Saved data entries
--- --- ---
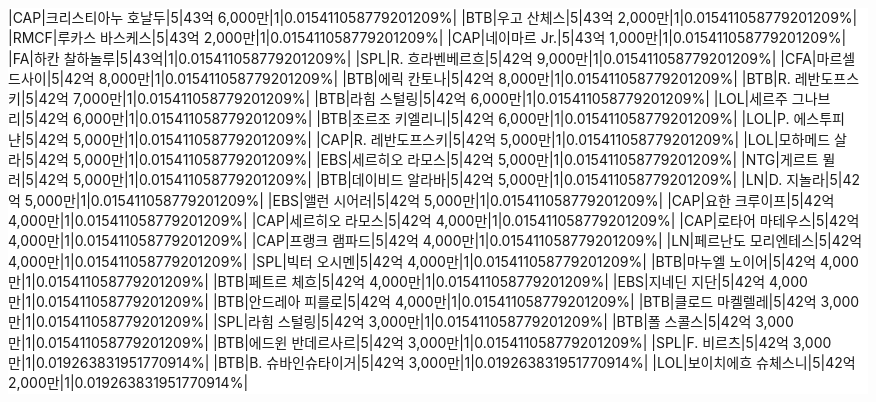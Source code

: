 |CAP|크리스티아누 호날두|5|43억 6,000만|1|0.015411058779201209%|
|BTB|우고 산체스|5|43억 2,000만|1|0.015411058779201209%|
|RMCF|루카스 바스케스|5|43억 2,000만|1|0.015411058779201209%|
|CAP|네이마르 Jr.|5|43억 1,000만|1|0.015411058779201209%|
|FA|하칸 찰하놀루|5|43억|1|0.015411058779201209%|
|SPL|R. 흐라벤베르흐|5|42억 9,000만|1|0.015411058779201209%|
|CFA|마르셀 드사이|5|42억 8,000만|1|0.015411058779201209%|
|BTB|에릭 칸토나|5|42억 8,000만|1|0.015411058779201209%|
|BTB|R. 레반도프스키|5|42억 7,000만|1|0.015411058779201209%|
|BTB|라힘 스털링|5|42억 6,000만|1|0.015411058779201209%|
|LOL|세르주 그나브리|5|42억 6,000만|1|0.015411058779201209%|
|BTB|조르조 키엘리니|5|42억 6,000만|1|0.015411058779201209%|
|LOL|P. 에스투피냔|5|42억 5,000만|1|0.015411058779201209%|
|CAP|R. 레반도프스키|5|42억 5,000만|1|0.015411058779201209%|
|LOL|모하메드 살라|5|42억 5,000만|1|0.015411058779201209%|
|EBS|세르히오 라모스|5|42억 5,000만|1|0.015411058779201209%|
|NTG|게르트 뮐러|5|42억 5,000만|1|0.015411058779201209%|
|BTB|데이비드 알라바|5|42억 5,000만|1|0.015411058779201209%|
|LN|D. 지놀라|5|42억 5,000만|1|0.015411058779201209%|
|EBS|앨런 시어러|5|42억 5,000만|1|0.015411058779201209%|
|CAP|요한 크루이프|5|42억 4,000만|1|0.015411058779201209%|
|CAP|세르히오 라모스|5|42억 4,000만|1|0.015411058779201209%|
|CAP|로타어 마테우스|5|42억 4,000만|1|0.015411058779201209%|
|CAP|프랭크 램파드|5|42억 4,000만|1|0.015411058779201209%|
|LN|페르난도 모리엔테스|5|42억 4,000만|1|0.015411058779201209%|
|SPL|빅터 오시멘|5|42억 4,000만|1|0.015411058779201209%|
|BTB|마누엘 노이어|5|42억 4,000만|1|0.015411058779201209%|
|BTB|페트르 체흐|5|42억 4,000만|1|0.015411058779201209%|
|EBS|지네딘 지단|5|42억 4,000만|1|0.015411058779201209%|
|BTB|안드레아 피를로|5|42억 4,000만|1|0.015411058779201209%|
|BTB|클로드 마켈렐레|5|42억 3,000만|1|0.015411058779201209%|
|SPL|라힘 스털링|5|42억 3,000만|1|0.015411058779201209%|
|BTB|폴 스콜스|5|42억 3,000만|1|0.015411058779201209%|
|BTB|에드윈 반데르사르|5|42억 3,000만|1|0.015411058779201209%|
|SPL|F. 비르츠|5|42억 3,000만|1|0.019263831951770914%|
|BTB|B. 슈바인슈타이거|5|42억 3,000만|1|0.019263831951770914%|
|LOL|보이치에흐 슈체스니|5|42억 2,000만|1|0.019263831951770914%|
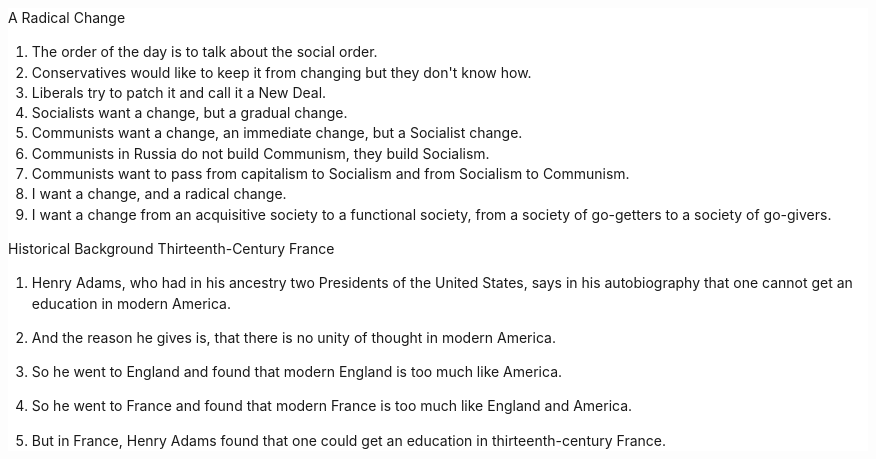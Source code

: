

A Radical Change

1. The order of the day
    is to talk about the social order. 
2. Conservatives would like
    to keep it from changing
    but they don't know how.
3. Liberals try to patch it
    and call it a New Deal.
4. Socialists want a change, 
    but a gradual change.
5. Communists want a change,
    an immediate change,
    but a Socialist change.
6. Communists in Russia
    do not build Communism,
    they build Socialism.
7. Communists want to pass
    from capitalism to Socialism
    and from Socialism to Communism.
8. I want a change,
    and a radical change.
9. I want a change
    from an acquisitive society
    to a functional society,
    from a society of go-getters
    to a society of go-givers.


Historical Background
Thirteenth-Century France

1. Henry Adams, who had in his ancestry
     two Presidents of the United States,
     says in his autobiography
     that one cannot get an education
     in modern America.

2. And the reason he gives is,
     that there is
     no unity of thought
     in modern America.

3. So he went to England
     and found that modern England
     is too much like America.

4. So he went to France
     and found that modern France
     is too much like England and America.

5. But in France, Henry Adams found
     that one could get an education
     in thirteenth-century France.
--- --- ---
● **WHAT YOU NEED TO DO**: Take the entries above and return only the lines from the one with "3. So he went to England" to the one with "5. But in France, Henry Adams found", both included, unchanged.

● **TASK RESULT**:
3. So he went to England
     and found that modern England
     is too much like America.

4. So he went to France
     and found that modern France
     is too much like England and America.

5. But in France, Henry Adams found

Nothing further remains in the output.